45 letni mieszkaniec stanu Nowy Jork został aresztowany, po tym jak władze odkryły 27 martwych krów niedaleko Edmeston, w starej stodole. Po sprawdzeniu stanu posiadłości policjanci stwierdzili, że w budynku nie było paszy ani wody. Aresztowania dokonano po konsultacji z weterynarzem i prokuratorem okręgowym.
Ojciec hodowcy sprzedał kilka lat wcześniej gospodarstwo, a syn z kolei postanowił ratować fermę i wynajął ją od obecnego właściciela (nie zdając sobie z tego sprawy, że w budynku są zwierzęta?!). Hodowcy twierdzą, że bydło prawdopodobnie zmarło na zapalenie płuc na wiosnę, kiedy gospodarstwo już należało do syna.
– Nie dotarliśmy tam, mimo, że powinniśmy. Bardzo nam przykro, że tak się stało – mówi hodowca. Sprawa jest o tyle szokująca, że nikt nie zainteresował się zwierzętami i pozostawił je na pewną śmierć.
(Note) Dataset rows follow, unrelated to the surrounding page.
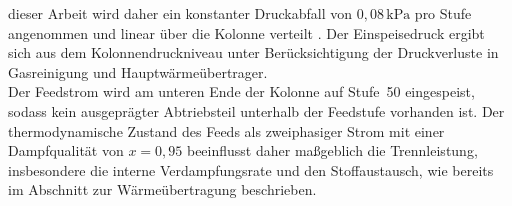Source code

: dieser Arbeit wird daher ein konstanter Druckabfall von
\(0{,}08\,\mathrm{kPa}\) pro Stufe angenommen und linear über die Kolonne
verteilt \cite{heinz-wolfgangharingAirGasesNitrogen200}. Der Einspeisedruck ergibt sich aus dem
Kolonnendruckniveau unter Berücksichtigung der Druckverluste in Gasreinigung
und Hauptwärmeübertrager. \\
Der Feedstrom wird am unteren Ende der Kolonne auf Stufe~50 eingespeist, sodass kein ausgeprägter Abtriebsteil unterhalb der Feedstufe vorhanden ist. Der thermodynamische Zustand des Feeds als zweiphasiger Strom mit einer Dampfqualität von \(x=0{,}95\) beeinflusst daher maßgeblich die
Trennleistung, insbesondere die interne Verdampfungsrate und den Stoffaustausch, wie bereits im Abschnitt zur Wärmeübertragung beschrieben. \\

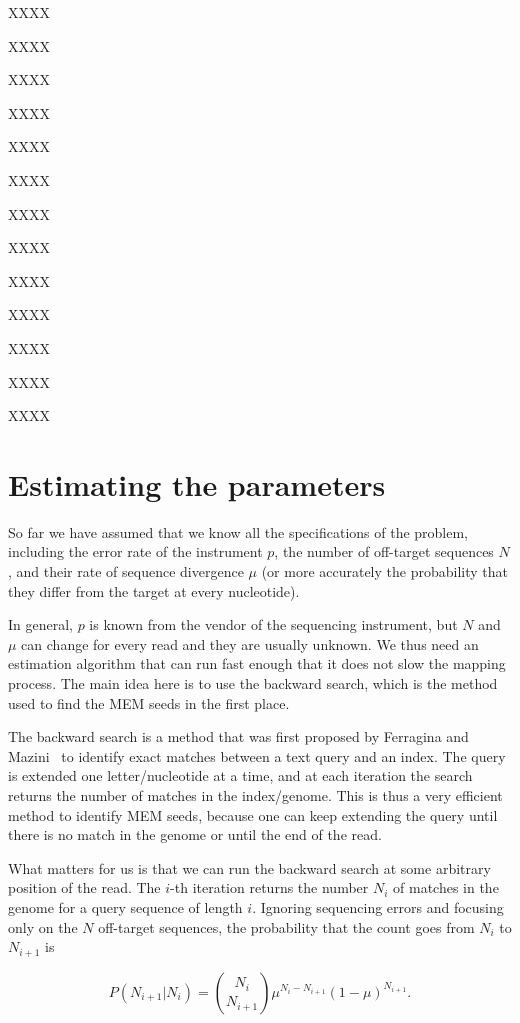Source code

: \documentclass{article}
\begin{document}
XXXX

XXXX

XXXX

XXXX

XXXX

XXXX

XXXX

XXXX

XXXX

XXXX

XXXX

XXXX

XXXX


\section{Estimating the parameters}
\label{sec:est}

So far we have assumed that we know all the specifications of the problem,
including the error rate of the instrument $p$, the number of off-target
sequences $N$, and their rate of sequence divergence $\mu$ (or more
accurately the probability that they differ from the target at every
nucleotide).

In general, $p$ is known from the vendor of the sequencing instrument, but
$N$ and $\mu$ can change for every read and they are usually unknown. We
thus need an estimation algorithm that can run fast enough that it does
not slow the mapping process. The main idea here is to use the backward
search, which is the method used to find the MEM seeds in the first place.

The backward search is a method that was first proposed by Ferragina and
Mazini~\cite{ferragina2000opportunistic} to identify exact matches between
a text query and an index. The query is extended one letter/nucleotide at
a time, and at each iteration the search returns the number of matches in
the index/genome. This is thus a very efficient method to identify MEM
seeds, because one can keep extending the query until there is no match in
the genome or until the end of the read.

What matters for us is that we can run the backward search at some
arbitrary position of the read. The $i$-th iteration returns the number
$N_i$ of matches in the genome for a query sequence of length $i$.
Ignoring sequencing errors and focusing only on the $N$ off-target
sequences, the probability that the count goes from $N_i$ to $N_{i+1}$ is

\begin{equation*}
P(N_{i+1}|N_i) = {N_i \choose N_{i+1}}
\mu^{N_i-N_{i+1}}(1-\mu)^{N_{i+1}}.
\end{equation*}
\end{document}
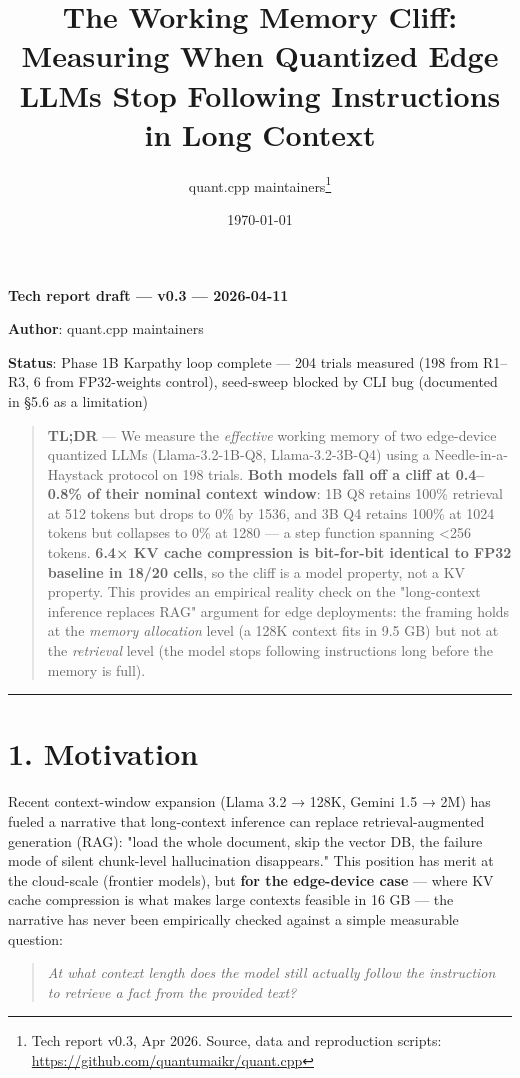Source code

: \documentclass[11pt]{article}
\title{The Working Memory Cliff: Measuring When Quantized Edge LLMs Stop Following Instructions in Long Context}
\author{quant.cpp maintainers\thanks{Tech report v0.3, Apr 2026. Source, data and reproduction scripts: \url{https://github.com/quantumaikr/quant.cpp}}}
\date{\today}
\begin{document}
\maketitle



\textbf{Tech report draft — v0.3 — 2026-04-11}

\textbf{Author}: quant.cpp maintainers

\textbf{Status}: Phase 1B Karpathy loop complete — 204 trials measured (198 from R1–R3, 6 from FP32-weights control), seed-sweep blocked by CLI bug (documented in §5.6 as a limitation)


\begin{quote}
\textbf{TL;DR} — We measure the \textit{effective} working memory of two edge-device quantized LLMs (Llama-3.2-1B-Q8, Llama-3.2-3B-Q4) using a Needle-in-a-Haystack protocol on 198 trials. \textbf{Both models fall off a cliff at 0.4–0.8\% of their nominal context window}: 1B Q8 retains 100\% retrieval at 512 tokens but drops to 0\% by 1536, and 3B Q4 retains 100\% at 1024 tokens but collapses to 0\% at 1280 — a step function spanning <256 tokens. \textbf{6.4× KV cache compression is bit-for-bit identical to FP32 baseline in 18/20 cells}, so the cliff is a model property, not a KV property. This provides an empirical reality check on the "long-context inference replaces RAG" argument for edge deployments: the framing holds at the \textit{memory allocation} level (a 128K context fits in 9.5 GB) but not at the \textit{retrieval} level (the model stops following instructions long before the memory is full).
\end{quote}


\medskip\hrule\medskip


\section*{1. Motivation}


Recent context-window expansion (Llama 3.2 → 128K, Gemini 1.5 → 2M) has fueled a narrative that long-context inference can replace retrieval-augmented generation (RAG): "load the whole document, skip the vector DB, the failure mode of silent chunk-level hallucination disappears." This position has merit at the cloud-scale (frontier models), but \textbf{for the edge-device case} — where KV cache compression is what makes large contexts feasible in 16 GB — the narrative has never been empirically checked against a simple measurable question:


\begin{quote}
\textit{At what context length does the model still actually follow the instruction to retrieve a fact from the provided text?}
\end{quote}
\end{document}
– Jedno, co chciałbym powiedzieć, to to, że hodowcy bydła mlecznego znajdują się pod silną presją ekonomiczną, ponieważ ceny mleka od jakiegoś czasu są dość niskie. Mimo to, nie może to być wymówką, że nie dba się w należyty sposób o zwierzęta - mówi specjalista ds. mleczarstwa z tamtego rejonu.